Secure boot for devices which don't have hardware security element
I understand that Root of Trust is necessary for implementing a secure boot on a device. Root of Trust is strong and trust worthy if this comes from hardware security elements like HSM/TPM/..
So for devices which are not having hardware security elements, is there is way to implement Root of Trust in software? what is the right/best practice of implementing RoT and hence secure boot on such devices?
Yes you can. You can use eFuse to store public key of the root certificate. This becomes root of trust. eFuses can be written only once and once eFuses are blown by writing bits into the eFuse array, it is not reversible. To prevent physical tampering with first stage bootloader, it must be burned on non-programmable storage which must be physically hard to replace and may damage the PCB if an attacker tries to. You can use CPU die for this. Using the public key, it can validate signature on second stage bootloader by using PKI. Second stage bootloader can be hardcoded with public key that verifies the kernel and kernel verifies system.
To revoke public key of root certificate, you have to provision empty eFuse arrays which can be later blown to write new public key by pushing OTA updates.
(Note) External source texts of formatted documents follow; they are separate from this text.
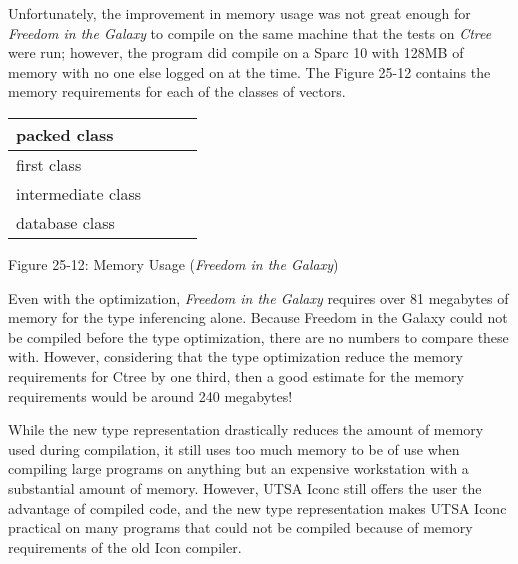 Unfortunately, the improvement in memory usage was not great enough
for \textit{Freedom in the Galaxy} to compile on the same machine that
the tests on \textit{Ctree} were run; however, the program did compile
on a Sparc 10 with 128MB of memory with no one else logged on at the
time. The Figure 25-12 contains the memory requirements for each of
the classes of vectors.

\begin{center}
\tabletail{}
\tablelasttail{}
\begin{supertabular}{|m{1.2288599in}|m{1.2170599in}|m{1.2427598in}|m{1.6538599in}|}
\hline
 packed class &
 &
 &
\raggedleft{}\\\hline
 first class &
 &
 &
\raggedleft{}\\\hline
 intermediate class &
 &
 &
\raggedleft{}\\\hline
 database class &
 &
 &
\raggedleft{}\\\hline
\end{supertabular}
\end{center}
{\centering{}
Figure 25-12: Memory Usage (\textit{Freedom in the Galaxy})
\par}


Even with the optimization, \textit{Freedom in the Galaxy} requires
over 81 megabytes of memory for the type inferencing alone. Because
Freedom in the Galaxy could not be compiled before the type
optimization, there are no numbers to compare these with. However,
considering that the type optimization reduce the memory requirements
for Ctree by one third, then a good estimate for the memory
requirements would be around 240 megabytes!

While the new type representation drastically reduces the amount of
memory used during compilation, it still uses too much memory to be of
use when compiling large programs on anything but an expensive
workstation with a substantial amount of memory. However, UTSA Iconc
still offers the user the advantage of compiled code, and the new type
representation makes UTSA Iconc practical on many programs that could
not be compiled because of memory requirements of the old Icon
compiler.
To revoke public keys of later stages in chain of trust, replace their hardcoded public keys and recertify their signature. For rollback protection, store last known running version of second stage bootloader in eFuse as well which can be validated on each boot. If you run out of eFuse arrays, you can no longer revoke root public key so they should be used when there is absolute necessity.
Qualcomm Snapdragon and Samsung Exynos SoCs are known to use eFuse to kickstart root of trust and to verify warranty status.